The most important reason for collaboration is the sharing of resources and expertise. Resources could range from the actual raw materials needed to produce spacecraft to project resources, such as launch sites, ground networks, production facilities, and more.
The same is valid for expertise. There are numerous nations (such as the UK) that, until recently, haven’t had the infrastructure to launch space missions. Regardless, the UK is a global name in space expertise and has had a hand in many successful projects.
Similarly, sharing expertise on space projects helps minimise the duplication of experiments. While this will still happen, mainly due to the level of competition between some nations, it at least prevents those working collaboratively from conducting the same research.
But international collaboration also means access to different technologies. This is most evident in projects where one nation might have a well-established private sector, whereas another might have a well-funded public space sector. We might see, for example, the European Space Agency collaborating with a private company like SpaceX to make projects more viable.
Importantly, though, shared research and resources also mean shared risk. This means no single entity is on the hook for the financial impact of a failed or delayed project. Risk-sharing also helps international reputations. While reputation might not be top of everyone’s list in an international space project, it’s certainly an important consideration when it comes to future collaborations.
The benefits of sharing resources, expertise and risk should be fairly obvious. Arguably the biggest is cost sharing and, by extension, increased economic benefits. Space research can be expensive, but it also helps countries build highly-skilled economic sectors that can then be transferred to other industries.
Similarly, there are the benefits of increased scientific discovery and international cooperation. The International Space Station is a prime example of historically-competitive nations (e.g., Russia and the US) working together on a significant space research project.
There are plenty of other recent examples of these benefits in action. Take the Galileo satellite navigation system, which was established by the ESA and had components built by Surrey Satellite Technology Ltd and Airbus Defence and Space, among others.
Similarly, the ExoMars programme – run by the ESA – features Airbus Defence and Space as its lead builder. The wheels and suspension systems of rovers come from the Canadian company MDA Corporation.
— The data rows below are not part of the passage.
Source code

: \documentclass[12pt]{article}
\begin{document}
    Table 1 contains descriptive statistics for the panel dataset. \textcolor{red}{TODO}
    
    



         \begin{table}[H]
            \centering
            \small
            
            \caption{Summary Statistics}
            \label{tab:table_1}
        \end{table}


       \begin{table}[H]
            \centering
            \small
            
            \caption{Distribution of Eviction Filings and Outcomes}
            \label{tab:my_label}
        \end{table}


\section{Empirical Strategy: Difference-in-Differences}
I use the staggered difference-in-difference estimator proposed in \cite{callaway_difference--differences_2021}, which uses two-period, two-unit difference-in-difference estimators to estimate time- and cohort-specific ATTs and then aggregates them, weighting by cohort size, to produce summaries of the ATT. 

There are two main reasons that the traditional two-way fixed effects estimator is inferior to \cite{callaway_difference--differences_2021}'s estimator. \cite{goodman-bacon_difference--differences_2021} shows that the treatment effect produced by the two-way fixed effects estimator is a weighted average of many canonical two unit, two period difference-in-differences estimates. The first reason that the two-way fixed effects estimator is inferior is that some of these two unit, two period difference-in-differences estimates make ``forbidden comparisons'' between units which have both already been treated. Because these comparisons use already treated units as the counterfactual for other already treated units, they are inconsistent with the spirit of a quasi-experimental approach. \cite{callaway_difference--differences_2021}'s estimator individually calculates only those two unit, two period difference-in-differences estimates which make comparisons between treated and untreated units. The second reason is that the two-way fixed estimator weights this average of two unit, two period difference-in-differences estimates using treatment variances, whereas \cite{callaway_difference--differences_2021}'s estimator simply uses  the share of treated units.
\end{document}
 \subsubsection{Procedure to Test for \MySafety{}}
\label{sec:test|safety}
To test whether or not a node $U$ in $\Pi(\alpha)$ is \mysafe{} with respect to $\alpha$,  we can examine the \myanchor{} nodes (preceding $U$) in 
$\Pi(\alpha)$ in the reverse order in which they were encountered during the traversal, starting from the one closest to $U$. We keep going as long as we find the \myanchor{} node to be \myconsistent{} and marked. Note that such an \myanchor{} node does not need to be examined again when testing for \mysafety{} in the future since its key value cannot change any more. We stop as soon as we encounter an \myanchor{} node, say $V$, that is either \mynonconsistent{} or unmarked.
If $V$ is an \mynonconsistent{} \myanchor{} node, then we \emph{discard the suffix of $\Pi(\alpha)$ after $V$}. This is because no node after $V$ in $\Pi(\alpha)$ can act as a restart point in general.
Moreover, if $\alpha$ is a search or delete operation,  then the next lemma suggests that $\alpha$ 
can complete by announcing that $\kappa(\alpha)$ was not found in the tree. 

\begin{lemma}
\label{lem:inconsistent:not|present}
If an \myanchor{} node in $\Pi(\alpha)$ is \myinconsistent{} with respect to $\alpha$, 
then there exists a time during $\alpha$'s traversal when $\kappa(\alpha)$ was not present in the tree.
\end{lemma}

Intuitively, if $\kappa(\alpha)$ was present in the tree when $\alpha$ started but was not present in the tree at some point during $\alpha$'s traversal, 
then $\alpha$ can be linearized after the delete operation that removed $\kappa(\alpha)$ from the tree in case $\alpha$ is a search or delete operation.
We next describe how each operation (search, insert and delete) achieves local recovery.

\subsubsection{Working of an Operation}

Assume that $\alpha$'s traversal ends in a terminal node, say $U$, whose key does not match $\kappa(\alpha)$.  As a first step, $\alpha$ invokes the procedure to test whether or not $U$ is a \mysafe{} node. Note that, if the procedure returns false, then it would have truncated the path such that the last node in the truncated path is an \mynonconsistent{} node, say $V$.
The British branch of the Italian spaceflight company, Telespazio has been working alongside the UK Space Agency for several years on Earth observation missions. The collaborative mission also features involvement from the Netherlands and France, and its overall goal is to improve data collection and quality for the advancement of New Space.
But this project sets the tone for a 2020 research grant initiative from the UK Space Agency. It's £5 million in funding is specifically for international projects with countries such as France, Japan, the US and Australia. The projects will cover everything from Earth observation to managing space debris.
Our growing interest in complex space missions will only grow our international collaboration in this sector. As more private companies get involved in New Space, thanks to the commercial availability of launches and resources, we’ll likely see far more international collaborations in the coming decades.